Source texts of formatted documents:
*** Block opens ***

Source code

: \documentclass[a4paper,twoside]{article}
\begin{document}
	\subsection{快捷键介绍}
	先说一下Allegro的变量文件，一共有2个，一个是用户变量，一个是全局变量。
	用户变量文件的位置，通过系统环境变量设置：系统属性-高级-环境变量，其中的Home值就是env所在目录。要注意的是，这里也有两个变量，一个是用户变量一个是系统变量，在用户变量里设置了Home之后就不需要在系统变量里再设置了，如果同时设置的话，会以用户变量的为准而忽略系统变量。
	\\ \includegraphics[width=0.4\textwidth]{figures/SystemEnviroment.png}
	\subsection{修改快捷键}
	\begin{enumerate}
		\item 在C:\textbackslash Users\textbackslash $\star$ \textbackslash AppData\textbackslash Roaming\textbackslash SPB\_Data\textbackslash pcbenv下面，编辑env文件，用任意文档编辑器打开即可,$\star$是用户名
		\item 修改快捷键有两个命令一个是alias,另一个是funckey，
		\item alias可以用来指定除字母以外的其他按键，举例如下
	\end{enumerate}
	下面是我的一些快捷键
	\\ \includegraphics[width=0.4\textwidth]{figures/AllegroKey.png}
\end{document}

*** Block closes ***
*** Block opens ***

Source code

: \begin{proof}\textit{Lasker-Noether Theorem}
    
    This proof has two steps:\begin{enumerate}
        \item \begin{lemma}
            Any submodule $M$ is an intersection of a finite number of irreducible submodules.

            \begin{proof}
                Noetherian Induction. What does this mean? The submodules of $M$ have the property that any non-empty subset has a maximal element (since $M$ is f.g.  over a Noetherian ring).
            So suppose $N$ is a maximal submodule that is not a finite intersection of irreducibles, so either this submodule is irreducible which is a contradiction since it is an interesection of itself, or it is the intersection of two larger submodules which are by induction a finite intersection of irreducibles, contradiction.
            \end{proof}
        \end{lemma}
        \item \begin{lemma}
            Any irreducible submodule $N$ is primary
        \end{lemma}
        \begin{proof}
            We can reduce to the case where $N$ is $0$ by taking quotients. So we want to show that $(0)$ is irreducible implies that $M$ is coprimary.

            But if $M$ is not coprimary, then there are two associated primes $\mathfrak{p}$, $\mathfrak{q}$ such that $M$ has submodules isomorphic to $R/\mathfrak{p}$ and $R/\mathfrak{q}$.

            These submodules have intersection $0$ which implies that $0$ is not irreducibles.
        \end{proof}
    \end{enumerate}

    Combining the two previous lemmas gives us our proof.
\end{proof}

*** Block closes ***

Copy the lines above that hold the word "item".

		\item 在C:\textbackslash Users\textbackslash $\star$ \textbackslash AppData\textbackslash Roaming\textbackslash SPB\_Data\textbackslash pcbenv下面，编辑env文件，用任意文档编辑器打开即可,$\star$是用户名
		\item 修改快捷键有两个命令一个是alias,另一个是funckey，
		\item alias可以用来指定除字母以外的其他按键，举例如下
        \item \begin{lemma}
        \item \begin{lemma}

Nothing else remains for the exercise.